La dimensione individuale alla quale ci siamo abituati con il lockdown e lo smart working, ci ha dato la possibilità di riscoprire riti dimenticati; per esempio, la prima colazione che, oggi, i bar hanno riscoperto come servizio adeguando le proposte: hanno costruito il rito della colazione domestica e l’hanno portata nel fuori casa.

Tra i riti riscoperti, c’è quello delle cotture lente.
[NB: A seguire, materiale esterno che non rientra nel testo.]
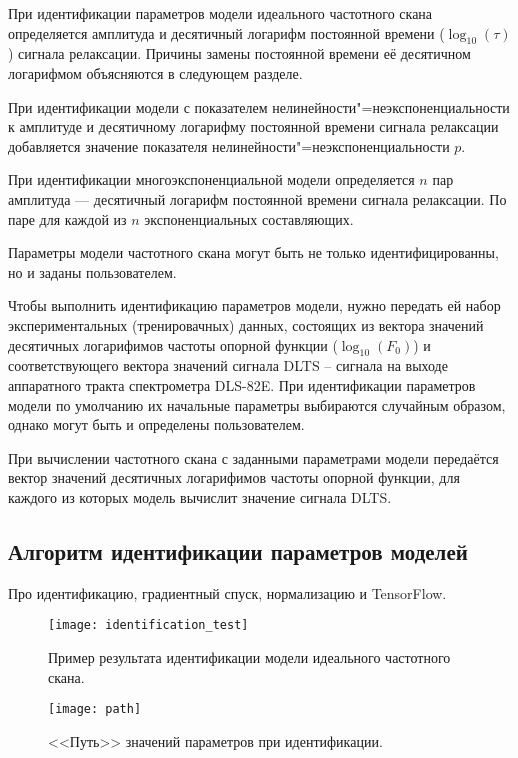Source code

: 	При идентификации параметров модели идеального частотного скана 
	определяется амплитуда и десятичный логарифм постоянной времени 
	($\log_{10}(\tau)$) сигнала релаксации. Причины замены постоянной времени
	её десятичном логарифмом объясняются в следующем разделе.

	При идентификации модели с показателем нелинейности"=неэкспоненциальности
	к амплитуде и десятичному логарифму постоянной времени сигнала релаксации
	добавляется значение показателя нелинейности"=неэкспоненциальности $p$.

	При идентификации многоэкспоненциальной модели определяется $n$ пар 
	амплитуда --- десятичный логарифм постоянной времени сигнала релаксации. 
	По паре для каждой из $n$ экспоненциальных составляющих.

	Параметры модели частотного скана могут быть не только идентифицированны,
	но и заданы пользователем.

	Чтобы выполнить идентификацию параметров модели, нужно передать ей 
	набор экспериментальных (тренировачных) данных, состоящих из вектора 
	значений десятичных логарифимов частоты опорной функции ($\log_{10}(F_0)$)
	и соответствующего вектора значений сигнала DLTS -- сигнала на выходе 
	аппаратного тракта спектрометра DLS-82E. При идентификации параметров модели
	по умолчанию их начальные параметры выбираются случайным образом, однако
	могут быть и определены пользователем.

	При вычислении частотного скана с заданными параметрами модели передаётся
	вектор значений десятичных логарифимов частоты опорной функции, для каждого 
	из которых модель вычислит значение сигнала	DLTS.


	\subsection{Алгоритм идентификации параметров моделей}

	Про идентификацию, градиентный спуск, нормализацию и TensorFlow.

    \begin{figure}[!ht]
        \centering
        \texttt{[image: identification\_test]}
        \caption{Пример результата идентификации модели идеального частотного 
        скана.}
        \label{pic:identification_test}
    \end{figure}


    \begin{figure}[!ht]
        \centering
        \texttt{[image: path]}
        \caption{<<Путь>> значений параметров при идентификации.}
        \label{pic:path}
    \end{figure}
Se nei primi tempi del lockdown abbiamo fatto il pane in casa, diciamo la verità, abbiamo ben presto abbandonato la pratica, ma abbiamo ricordato altri metodi di preparazione dei cibi: per esempio, la cottura dei grossi pezzi di carne, il bollito, il brasato, che richiedono tempo e lentezza.

Questo porta a ripensare il mondo dei piatti pronti, che non sono più solo una soluzione rapida, e si orienta verso ingredienti e qualità elevata. Il mondo delle salse, per esempio, cresce: basta un vasetto di salsa al curry già pronta e possiamo preparare un ottimo pollo al curry con un minimo di fatica e buon risultato, senza doverlo acquistare già cotto.

È la riscoperta del saper fare e del fresco: un mondo dato per scontato che ritorna a essere espressione artigianale in quando creatore di valori per quei prodotti che hanno una dimensione di vicinato. Faccio la torta di mele a casa ma compro le mele già affettate, pulite e confezionate, nel negozio sotto casa.

Il tema dell’identità diventa cruciale per assicurare il rispetto di questa dimensione umana.